Problem requirements: Every record, down to the last line, must be given again exactly.

(Recorded data)
——————

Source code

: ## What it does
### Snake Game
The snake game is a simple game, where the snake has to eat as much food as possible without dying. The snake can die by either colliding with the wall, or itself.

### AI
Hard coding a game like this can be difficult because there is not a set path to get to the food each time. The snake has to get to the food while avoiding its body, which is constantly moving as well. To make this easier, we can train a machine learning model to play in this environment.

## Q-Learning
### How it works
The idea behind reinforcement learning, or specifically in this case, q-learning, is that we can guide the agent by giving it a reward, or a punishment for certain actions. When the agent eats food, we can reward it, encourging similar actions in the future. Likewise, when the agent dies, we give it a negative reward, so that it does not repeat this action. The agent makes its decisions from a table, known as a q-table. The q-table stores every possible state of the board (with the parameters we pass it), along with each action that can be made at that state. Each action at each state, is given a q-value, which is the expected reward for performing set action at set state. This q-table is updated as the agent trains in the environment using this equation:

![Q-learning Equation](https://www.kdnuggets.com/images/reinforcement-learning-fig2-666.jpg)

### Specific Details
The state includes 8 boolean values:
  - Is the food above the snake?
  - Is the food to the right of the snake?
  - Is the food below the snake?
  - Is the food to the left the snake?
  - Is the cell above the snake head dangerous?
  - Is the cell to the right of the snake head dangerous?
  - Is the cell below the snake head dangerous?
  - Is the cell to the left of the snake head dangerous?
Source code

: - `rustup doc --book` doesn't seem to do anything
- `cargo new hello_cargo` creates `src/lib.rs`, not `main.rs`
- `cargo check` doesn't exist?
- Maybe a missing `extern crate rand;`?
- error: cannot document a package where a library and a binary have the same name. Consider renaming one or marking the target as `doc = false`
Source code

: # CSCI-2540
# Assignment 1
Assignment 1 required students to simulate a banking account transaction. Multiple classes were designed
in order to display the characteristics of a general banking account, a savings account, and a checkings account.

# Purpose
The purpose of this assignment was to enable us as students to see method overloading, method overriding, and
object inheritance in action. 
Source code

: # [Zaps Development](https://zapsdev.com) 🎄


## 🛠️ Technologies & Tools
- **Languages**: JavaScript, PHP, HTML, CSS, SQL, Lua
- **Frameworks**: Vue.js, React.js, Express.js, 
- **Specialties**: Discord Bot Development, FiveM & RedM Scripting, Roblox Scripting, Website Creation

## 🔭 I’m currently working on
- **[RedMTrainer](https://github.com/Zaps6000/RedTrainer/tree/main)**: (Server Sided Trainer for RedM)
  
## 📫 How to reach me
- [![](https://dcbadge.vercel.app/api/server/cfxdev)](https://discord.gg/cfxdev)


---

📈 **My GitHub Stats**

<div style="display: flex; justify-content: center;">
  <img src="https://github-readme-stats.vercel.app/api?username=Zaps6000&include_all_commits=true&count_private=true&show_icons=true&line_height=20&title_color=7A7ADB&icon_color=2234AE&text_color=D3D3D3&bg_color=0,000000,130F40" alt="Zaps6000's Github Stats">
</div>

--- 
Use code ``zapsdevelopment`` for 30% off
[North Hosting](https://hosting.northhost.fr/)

——————

Task result:
Source code

: ## What it does
### Snake Game
The snake game is a simple game, where the snake has to eat as much food as possible without dying. The snake can die by either colliding with the wall, or itself.

### AI
Hard coding a game like this can be difficult because there is not a set path to get to the food each time. The snake has to get to the food while avoiding its body, which is constantly moving as well. To make this easier, we can train a machine learning model to play in this environment.

## Q-Learning
### How it works
The idea behind reinforcement learning, or specifically in this case, q-learning, is that we can guide the agent by giving it a reward, or a punishment for certain actions. When the agent eats food, we can reward it, encourging similar actions in the future. Likewise, when the agent dies, we give it a negative reward, so that it does not repeat this action. The agent makes its decisions from a table, known as a q-table. The q-table stores every possible state of the board (with the parameters we pass it), along with each action that can be made at that state. Each action at each state, is given a q-value, which is the expected reward for performing set action at set state. This q-table is updated as the agent trains in the environment using this equation:

![Q-learning Equation](https://www.kdnuggets.com/images/reinforcement-learning-fig2-666.jpg)

### Specific Details
The state includes 8 boolean values:
  - Is the food above the snake?
  - Is the food to the right of the snake?
  - Is the food below the snake?
  - Is the food to the left the snake?
  - Is the cell above the snake head dangerous?
  - Is the cell to the right of the snake head dangerous?
  - Is the cell below the snake head dangerous?
  - Is the cell to the left of the snake head dangerous?
Source code

: - `rustup doc --book` doesn't seem to do anything
- `cargo new hello_cargo` creates `src/lib.rs`, not `main.rs`
- `cargo check` doesn't exist?
- Maybe a missing `extern crate rand;`?
- error: cannot document a package where a library and a binary have the same name. Consider renaming one or marking the target as `doc = false`
Source code

: # CSCI-2540
# Assignment 1
Assignment 1 required students to simulate a banking account transaction. Multiple classes were designed
in order to display the characteristics of a general banking account, a savings account, and a checkings account.

# Purpose
The purpose of this assignment was to enable us as students to see method overloading, method overriding, and
object inheritance in action. 
Source code

: # [Zaps Development](https://zapsdev.com) 🎄


## 🛠️ Technologies & Tools
- **Languages**: JavaScript, PHP, HTML, CSS, SQL, Lua
- **Frameworks**: Vue.js, React.js, Express.js, 
- **Specialties**: Discord Bot Development, FiveM & RedM Scripting, Roblox Scripting, Website Creation

## 🔭 I’m currently working on
- **[RedMTrainer](https://github.com/Zaps6000/RedTrainer/tree/main)**: (Server Sided Trainer for RedM)
  
## 📫 How to reach me
- [![](https://dcbadge.vercel.app/api/server/cfxdev)](https://discord.gg/cfxdev)


---

📈 **My GitHub Stats**

<div style="display: flex; justify-content: center;">
  <img src="https://github-readme-stats.vercel.app/api?username=Zaps6000&include_all_commits=true&count_private=true&show_icons=true&line_height=20&title_color=7A7ADB&icon_color=2234AE&text_color=D3D3D3&bg_color=0,000000,130F40" alt="Zaps6000's Github Stats">
</div>

--- 
Use code ``zapsdevelopment`` for 30% off
[North Hosting](https://hosting.northhost.fr/)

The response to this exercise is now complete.